Saturday, April 6, 2024

Living With Dementia II – Lost & Found

 

            There it was, right on the dog’s bib. 

 

      Not too long after getting the ID bracelet, it went missing.  Not surprising.  Things go missing all the time.  Peanut butter jar found in the dishwasher.  Underwear in the trash can. 

     For a person who has always believed in, “a place for everything and everything in its place,” and for whom “Look for it!” is inflammatory,  it has been a tough time.  Nothing gets put in its place.

     But I am learning.  I must have multiple items.  Can’t find it?  Get another.  The lost one will eventually turn up.  About a year ago, I couldn’t find the dandruff-preventing shampoo.  I looked and looked. 

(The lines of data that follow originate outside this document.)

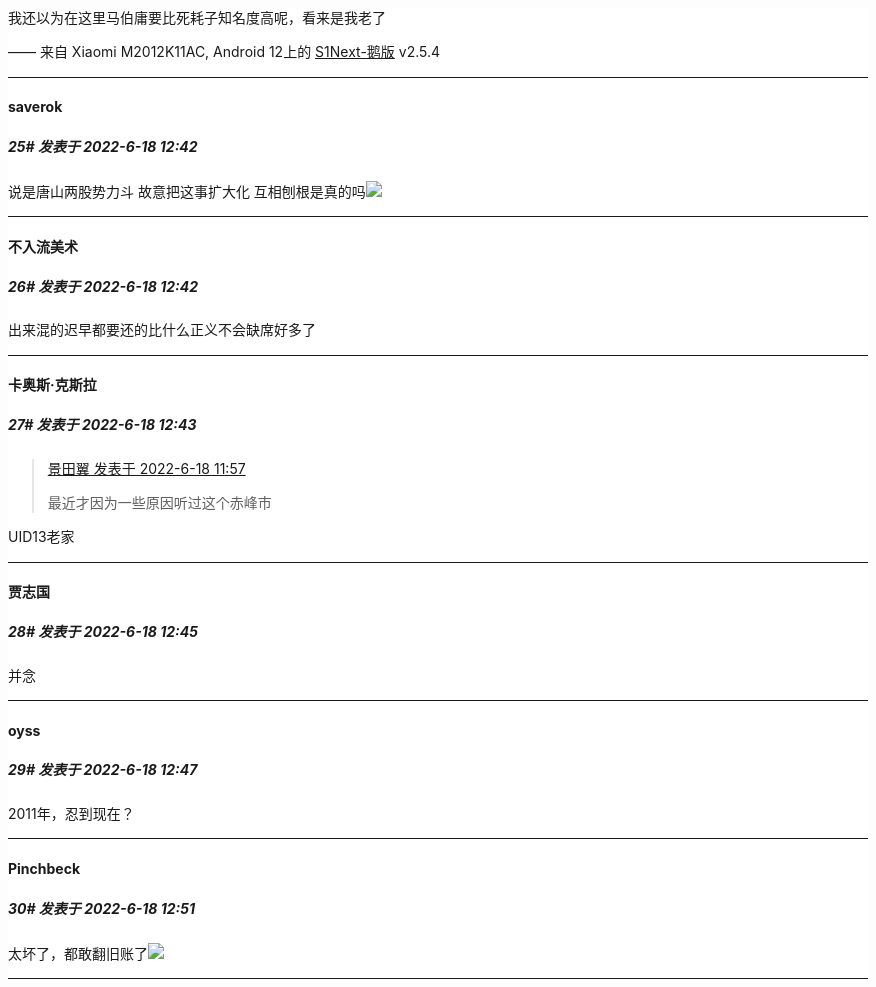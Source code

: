 我还以为在这里马伯庸要比死耗子知名度高呢，看来是我老了

—— 来自 Xiaomi M2012K11AC, Android 12上的 [S1Next-鹅版](https://github.com/ykrank/S1-Next/releases) v2.5.4

*****

####  saverok  
##### 25#       发表于 2022-6-18 12:42

说是唐山两股势力斗 故意把这事扩大化 互相刨根是真的吗<img src="https://static.saraba1st.com/image/smiley/face2017/049.png" referrerpolicy="no-referrer">

*****

####  不入流美术  
##### 26#       发表于 2022-6-18 12:42

出来混的迟早都要还的比什么正义不会缺席好多了

*****

####  卡奥斯·克斯拉  
##### 27#       发表于 2022-6-18 12:43

<blockquote><a href="httphttps://bbs.saraba1st.com/2b/forum.php?mod=redirect&amp;goto=findpost&amp;pid=56316478&amp;ptid=2076509" target="_blank">景田翼 发表于 2022-6-18 11:57</a>

最近才因为一些原因听过这个赤峰市</blockquote>
UID13老家

*****

####  贾志国  
##### 28#       发表于 2022-6-18 12:45

并念

*****

####  oyss  
##### 29#       发表于 2022-6-18 12:47

2011年，忍到现在？

*****

####  Pinchbeck  
##### 30#       发表于 2022-6-18 12:51

太坏了，都敢翻旧账了<img src="https://static.saraba1st.com/image/smiley/face2017/037.png" referrerpolicy="no-referrer">



*****
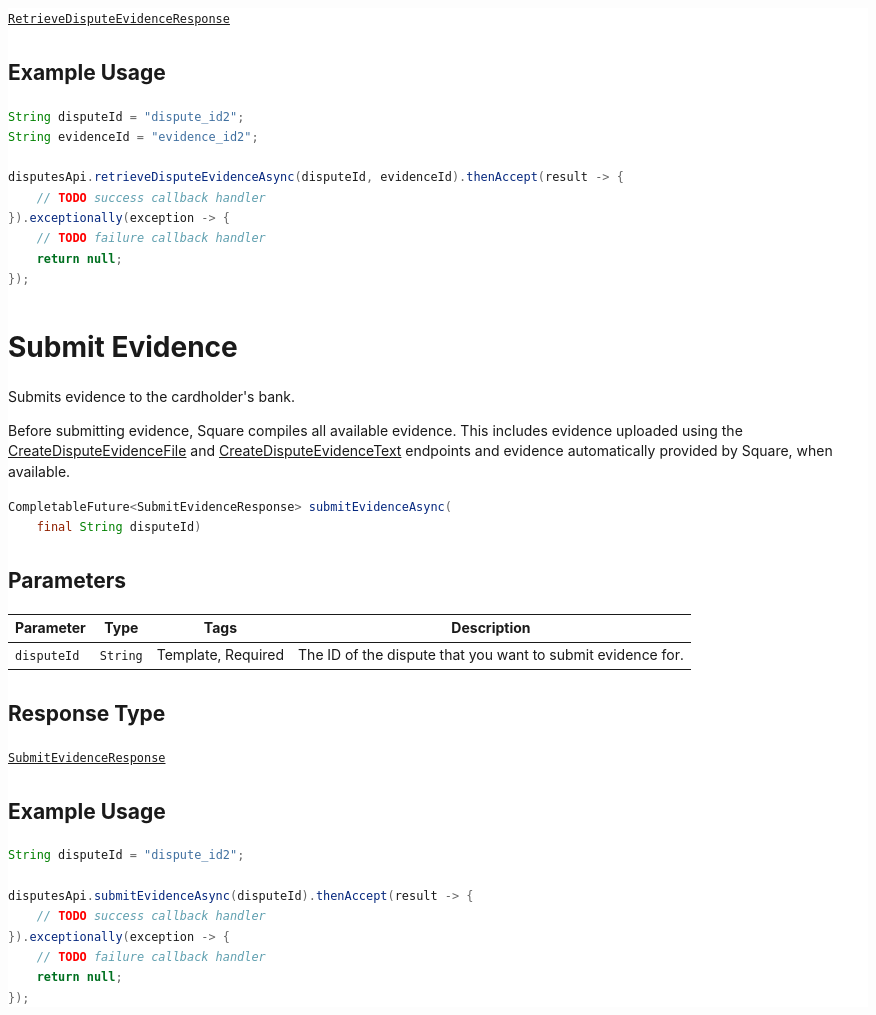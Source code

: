 [`RetrieveDisputeEvidenceResponse`](../../doc/models/retrieve-dispute-evidence-response.md)

## Example Usage

```java
String disputeId = "dispute_id2";
String evidenceId = "evidence_id2";

disputesApi.retrieveDisputeEvidenceAsync(disputeId, evidenceId).thenAccept(result -> {
    // TODO success callback handler
}).exceptionally(exception -> {
    // TODO failure callback handler
    return null;
});
```


# Submit Evidence

Submits evidence to the cardholder's bank.

Before submitting evidence, Square compiles all available evidence. This includes evidence uploaded
using the [CreateDisputeEvidenceFile](../../doc/api/disputes.md#create-dispute-evidence-file) and
[CreateDisputeEvidenceText](../../doc/api/disputes.md#create-dispute-evidence-text) endpoints and
evidence automatically provided by Square, when available.

```java
CompletableFuture<SubmitEvidenceResponse> submitEvidenceAsync(
    final String disputeId)
```

## Parameters

| Parameter | Type | Tags | Description |
|  --- | --- | --- | --- |
| `disputeId` | `String` | Template, Required | The ID of the dispute that you want to submit evidence for. |

## Response Type

[`SubmitEvidenceResponse`](../../doc/models/submit-evidence-response.md)

## Example Usage

```java
String disputeId = "dispute_id2";

disputesApi.submitEvidenceAsync(disputeId).thenAccept(result -> {
    // TODO success callback handler
}).exceptionally(exception -> {
    // TODO failure callback handler
    return null;
});
```

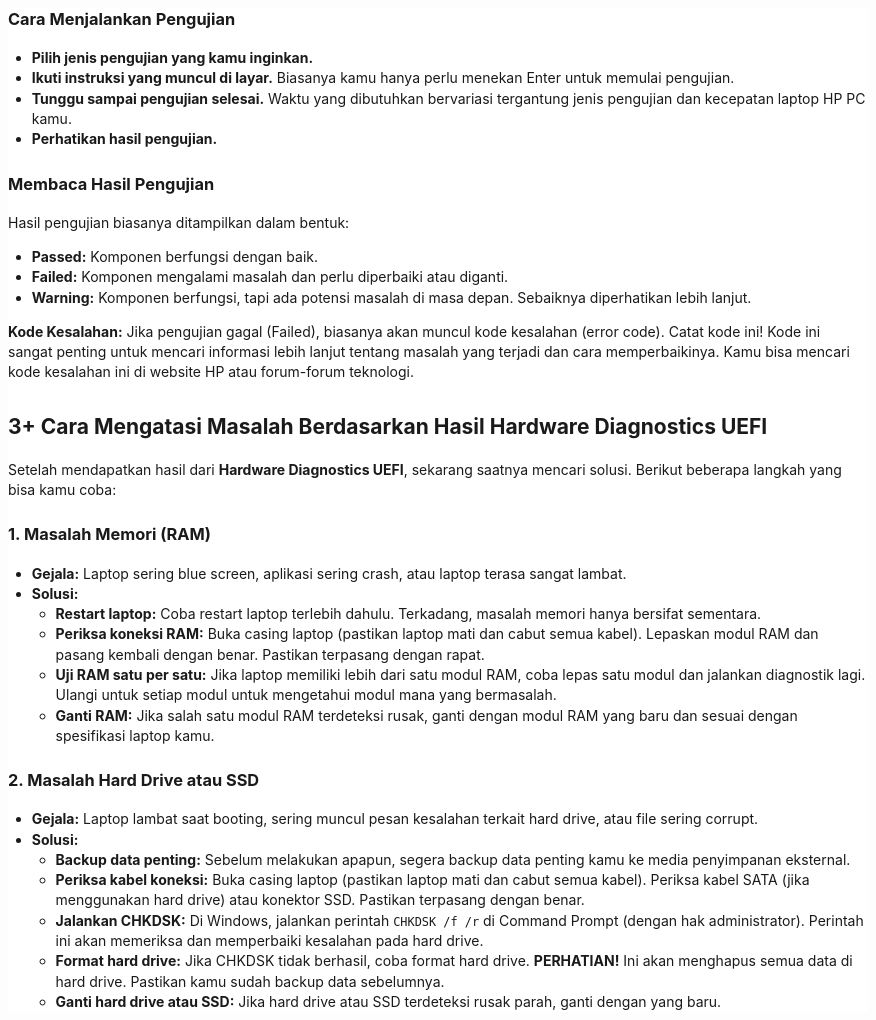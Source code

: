 ### Cara Menjalankan Pengujian

- **Pilih jenis pengujian yang kamu inginkan.**
- **Ikuti instruksi yang muncul di layar.** Biasanya kamu hanya perlu menekan Enter untuk memulai pengujian.
- **Tunggu sampai pengujian selesai.** Waktu yang dibutuhkan bervariasi tergantung jenis pengujian dan kecepatan laptop HP PC kamu.
- **Perhatikan hasil pengujian.**

### Membaca Hasil Pengujian

Hasil pengujian biasanya ditampilkan dalam bentuk:

- **Passed:** Komponen berfungsi dengan baik.
- **Failed:** Komponen mengalami masalah dan perlu diperbaiki atau diganti.
- **Warning:** Komponen berfungsi, tapi ada potensi masalah di masa depan. Sebaiknya diperhatikan lebih lanjut.

**Kode Kesalahan:** Jika pengujian gagal (Failed), biasanya akan muncul kode kesalahan (error code). Catat kode ini! Kode ini sangat penting untuk mencari informasi lebih lanjut tentang masalah yang terjadi dan cara memperbaikinya. Kamu bisa mencari kode kesalahan ini di website HP atau forum-forum teknologi.

## 3+ Cara Mengatasi Masalah Berdasarkan Hasil Hardware Diagnostics UEFI

Setelah mendapatkan hasil dari **Hardware Diagnostics UEFI**, sekarang saatnya mencari solusi. Berikut beberapa langkah yang bisa kamu coba:

### 1\. Masalah Memori (RAM)

- **Gejala:** Laptop sering blue screen, aplikasi sering crash, atau laptop terasa sangat lambat.
- **Solusi:**
    - **Restart laptop:** Coba restart laptop terlebih dahulu. Terkadang, masalah memori hanya bersifat sementara.
    - **Periksa koneksi RAM:** Buka casing laptop (pastikan laptop mati dan cabut semua kabel). Lepaskan modul RAM dan pasang kembali dengan benar. Pastikan terpasang dengan rapat.
    - **Uji RAM satu per satu:** Jika laptop memiliki lebih dari satu modul RAM, coba lepas satu modul dan jalankan diagnostik lagi. Ulangi untuk setiap modul untuk mengetahui modul mana yang bermasalah.
    - **Ganti RAM:** Jika salah satu modul RAM terdeteksi rusak, ganti dengan modul RAM yang baru dan sesuai dengan spesifikasi laptop kamu.

### 2\. Masalah Hard Drive atau SSD

- **Gejala:** Laptop lambat saat booting, sering muncul pesan kesalahan terkait hard drive, atau file sering corrupt.
- **Solusi:**
    - **Backup data penting:** Sebelum melakukan apapun, segera backup data penting kamu ke media penyimpanan eksternal.
    - **Periksa kabel koneksi:** Buka casing laptop (pastikan laptop mati dan cabut semua kabel). Periksa kabel SATA (jika menggunakan hard drive) atau konektor SSD. Pastikan terpasang dengan benar.
    - **Jalankan CHKDSK:** Di Windows, jalankan perintah `CHKDSK /f /r` di Command Prompt (dengan hak administrator). Perintah ini akan memeriksa dan memperbaiki kesalahan pada hard drive.
    - **Format hard drive:** Jika CHKDSK tidak berhasil, coba format hard drive. **PERHATIAN!** Ini akan menghapus semua data di hard drive. Pastikan kamu sudah backup data sebelumnya.
    - **Ganti hard drive atau SSD:** Jika hard drive atau SSD terdeteksi rusak parah, ganti dengan yang baru.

      On a visit several weeks later, Tisha came upstairs carrying the shampoo.  Where did she find it?  In a basement closet full of sewing and quilting material and other junk.

     Conventional wisdom is that the person living with dementia won’t change her ways, so I must change mine.  What I discover is that losing things bothers me.  A lot.  That characteristic is why I quit carrying a pocket knife decades ago.  I couldn’t keep track of it.  Them.

      When I lose things, I have to find them.  If I had all the time back that I wasted looking for things that weren’t in their place, I would only be fifty-something.  Though I try, old habits die hard.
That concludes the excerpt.